Pendant que la jeune fille est en chemin, laissez-moi vous faire son portrait; car vous avez deviné que Mlle de la Guerche, c'est ma cousine Marie.

Elle n'est pas jolie, non, et cependant j'aime à la voir. Sa taille est lourde, sa démarche peu gracieuse, sa figure large et carrée; mais elle a de si beaux yeux, un regard si doux et si limpide, et quand elle rit de sa grande bouche et montre ses belles dents blanches, il y a tant de franchise et de bonté dans son sourire qu'en vérité je ne connais pas de femme que je préfère à ma cousine. Elle est pieuse, et même dévote; il ne se passe guère de jour qu'on ne la voie à l'église; un sermon est pour elle une fête, mais sa religion ne gêne personne; jamais Marie ne se fait valoir; jamais elle ne condamne les autres; elle est toujours prête à défendre les absents, à protéger ceux qu'on attaque, à excuser ceux qui sont tombés; je ne sais ce qu'elle entend par religion dans le fond de l'âme, mais au dehors sa religion n'est que douceur et bonté. Marie pense toujours aux autres et jamais à elle-même; elle met son plaisir dans le bonheur d'autrui. Une chrétienne comme ma cousine convertirait, par son exemple, le monde tout entier. Voilà pourquoi, malgré son peu de beauté, je n'ai jamais vu de femme plus belle que ma cousine Marie.

III

En portant son unique matelas au mont-de-piété, Madeleine n'avait oublié qu'une chose, c'est que, pour sortir de la maison sa dernière richesse, il lui fallait le consentement de Mme Remy. La majestueuse portière avait arrêté Madeleine au passage; gardienne jalouse des droits du propriétaire, elle avait signifié à la pauvre femme qu'elle eût à remonter son matelas. En vain Madeleine lui expliquait qu'il lui fallait de l'argent pour que sa fille eût à manger.

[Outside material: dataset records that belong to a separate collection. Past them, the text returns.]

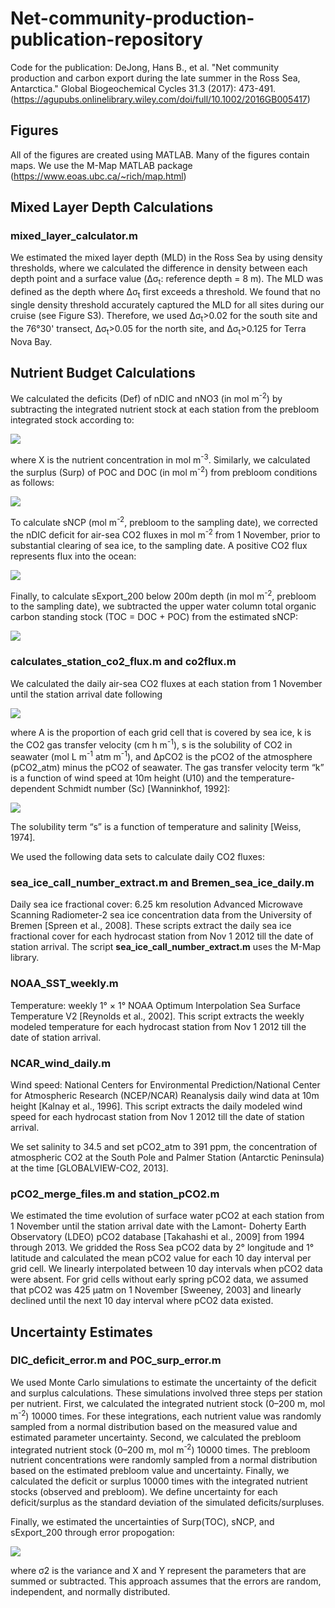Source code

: # Net-community-production-publication-repository
Code for the publication: DeJong, Hans B., et al. "Net community production and carbon export during the late summer in the Ross Sea, Antarctica." Global Biogeochemical Cycles 31.3 (2017): 473-491. (https://agupubs.onlinelibrary.wiley.com/doi/full/10.1002/2016GB005417)

## Figures
All of the figures are created using MATLAB. Many of the figures contain maps. We use the M-Map MATLAB package (https://www.eoas.ubc.ca/~rich/map.html)

## Mixed Layer Depth Calculations

### mixed_layer_calculator.m

We estimated the mixed layer depth (MLD) in the Ross Sea by using density thresholds, where we calculated
the difference in density between each depth point and a surface value (Δσ<sub>t</sub>: reference depth = 8 m). The MLD
was defined as the depth where Δσ<sub>t</sub> first exceeds a threshold. We found that no single density threshold accurately captured the MLD for all sites during our cruise (see Figure S3). Therefore, we used Δσ<sub>t</sub>>0.02 for the south site and the 76°30' transect, Δσ<sub>t</sub>>0.05 for the north site, and Δσ<sub>t</sub>>0.125 for Terra Nova Bay.

## Nutrient Budget Calculations

We calculated the deficits (Def) of nDIC and nNO3 (in mol m<sup>-2</sup>) by subtracting the integrated nutrient stock at
each station from the prebloom integrated stock according to:

<img src="https://render.githubusercontent.com/render/math?math=Def(X)=\int_{0}^{200} (X(winter))dz - \int_{0}^{200} (X(late \: summer))dz  ">

where X is the nutrient concentration in mol m<sup>-3</sup>. Similarly, we calculated the surplus (Surp) of POC and DOC (in mol m<sup>-2</sup>) from prebloom conditions as follows:

<img src="https://render.githubusercontent.com/render/math?math=Surp(X)=\int_{0}^{200} (X(late \: summer))dz -\int_{0}^{200} (X(winter))dz">

To calculate sNCP (mol m<sup>-2</sup>, prebloom to the sampling date), we corrected the nDIC deficit for air-sea CO2 fluxes in mol m<sup>-2</sup> from 1 November, prior to substantial clearing of sea ice, to the sampling date. A positive CO2 flux represents flux into the ocean:

<img src="https://render.githubusercontent.com/render/math?math=sNCP = Def(nDIC) %2B \int_{Nov\ 1}^{arrival} (CO_2\ flux)dt">

Finally, to calculate sExport_200 below 200m depth (in mol m<sup>-2</sup>, prebloom to the sampling date), we subtracted the upper water column total organic carbon standing stock (TOC = DOC + POC) from the estimated sNCP:

<img src="https://render.githubusercontent.com/render/math?math=sExport_{200} = sNCP - Surp(TOC)">

### calculates_station_co2_flux.m and co2flux.m

We calculated the daily air-sea CO2 fluxes at each station from 1 November until the station arrival date following

<img src="https://render.githubusercontent.com/render/math?math=CO_2 \: flux = (1-A)ks(\Delta \textit{p}CO_2) ">

where A is the proportion of each grid cell that is covered by sea ice, k is the CO2 gas transfer velocity
(cm h m<sup>-1</sup>), s is the solubility of CO2 in seawater (mol L m<sup>-1</sup> atm m<sup>-1</sup>), and ΔpCO2 is the pCO2 of the atmosphere (pCO2_atm) minus the pCO2 of seawater. The gas transfer velocity term “k” is a function of wind speed at
10m height (U10) and the temperature-dependent Schmidt number (Sc) [Wanninkhof, 1992]:

<img src="https://render.githubusercontent.com/render/math?math=k \: = \:  0.31 \: U_{10}^2 \ (Sc/660)^{-0.5} ">

The solubility term “s” is a function of temperature and salinity [Weiss, 1974]. 

We used the following data sets to calculate daily CO2 fluxes:

### sea_ice_call_number_extract.m and Bremen_sea_ice_daily.m 

Daily sea ice fractional cover: 6.25 km resolution Advanced Microwave Scanning Radiometer-2 sea ice concentration data from the University of Bremen [Spreen et al., 2008]. These scripts extract the daily sea ice fractional cover for each hydrocast station from Nov 1 2012 till the date of station arrival. The script **sea_ice_call_number_extract.m** uses the M-Map library. 

### NOAA_SST_weekly.m

Temperature: weekly 1° × 1° NOAA Optimum Interpolation Sea Surface Temperature V2 [Reynolds et al., 2002]. This script extracts the weekly modeled temperature for each hydrocast station from Nov 1 2012 till the date of station arrival.

### NCAR_wind_daily.m

Wind speed: National Centers for Environmental Prediction/National Center for Atmospheric Research (NCEP/NCAR) Reanalysis daily wind data at 10m height [Kalnay et al., 1996]. This script extracts the daily modeled wind speed for each hydrocast station from Nov 1 2012 till the date of station arrival.

We set salinity to 34.5 and set pCO2_atm to 391 ppm, the concentration of atmospheric CO2 at the South Pole and Palmer Station (Antarctic Peninsula) at the time [GLOBALVIEW-CO2, 2013].

### pCO2_merge_files.m and station_pCO2.m

We estimated the time evolution of surface water pCO2 at each station from 1 November until the station arrival date with the Lamont-
Doherty Earth Observatory (LDEO) pCO2 database [Takahashi et al., 2009] from 1994 through 2013. We gridded the Ross Sea pCO2 data by 2° longitude and 1° latitude and calculated the mean pCO2 value for each 10 day interval per grid cell. We linearly interpolated between
10 day intervals when pCO2 data were absent. For grid cells without early spring pCO2 data, we assumed that pCO2 was 425 μatm on 1 November [Sweeney, 2003] and linearly declined until the next 10 day interval where pCO2 data existed.

## Uncertainty Estimates

### DIC_deficit_error.m and POC_surp_error.m

We used Monte Carlo simulations to estimate the uncertainty of the deficit and surplus calculations. These simulations involved three steps per station per nutrient. First, we calculated the integrated nutrient stock (0–200 m, mol m<sup>-2</sup>) 10000 times. For these integrations, each nutrient value was randomly sampled from a normal distribution based on the measured value and estimated parameter uncertainty. Second, we calculated the prebloom integrated nutrient stock (0–200 m, mol m<sup>-2</sup>) 10000 times. The prebloom nutrient concentrations were randomly sampled from a normal distribution based on the estimated prebloom value and uncertainty. Finally, we calculated the deficit or surplus 10000 times with the integrated nutrient stocks (observed and prebloom). We define uncertainty for each deficit/surplus as the standard deviation of the simulated deficits/surpluses.

Finally, we estimated the uncertainties of Surp(TOC), sNCP, and sExport_200 through error propogation:

<img src="https://render.githubusercontent.com/render/math?math=\sigma^{2}_{X \pm Y}=\sigma_{X}^{2} %2B \sigma_{Y}^{2}\  ">

where σ2 is the variance and X and Y represent the parameters that are summed or subtracted. This approach
assumes that the errors are random, independent, and normally distributed.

«Tout cela ce sont des paroles, répétait l'austère concierge; vos meubles sont la garantie de votre loyer, je ne connais que ça.»

Sur quoi elle avait pris lentement une prise de tabac et fermé brusquement la porte cochère, sans s'inquiéter des prières de Madeleine.

La situation était grave, car l'ouvrière était peu patiente; cependant elle sentait que Mme Remy avait quelque raison, et peut-être allait-elle se retirer quand arriva Mlle Rose. N'ayant rien à faire, elle venait conter à sa bonne amie, Mme Remy, la singulière idée qu'avait eue Mademoiselle; elle entendait bien faire approuver sa profonde sagesse par la prudente concierge et s'apitoyer avec elle sur la folie des maîtres. A la vue de Madeleine et de son matelas, et de Mme Remy appuyée contre la porte cochère, les bras croisés, Rose demeura toute surprise.

«Que faites-vous donc là?» demanda-t-elle à la portière.

Sur quoi Mme Remy, charmée de se voir soutenue et admirée dans l'exercice de ses fonctions, raconta tout au long et à haute voix à la chère Rose, les singulières prétentions de Madeleine.

«Il y a des gens, dit aigrement la femme de chambre, qui ont des idées particulières. On refuse un secours et on déménage sans payer: c'est une fierté étrangement placée!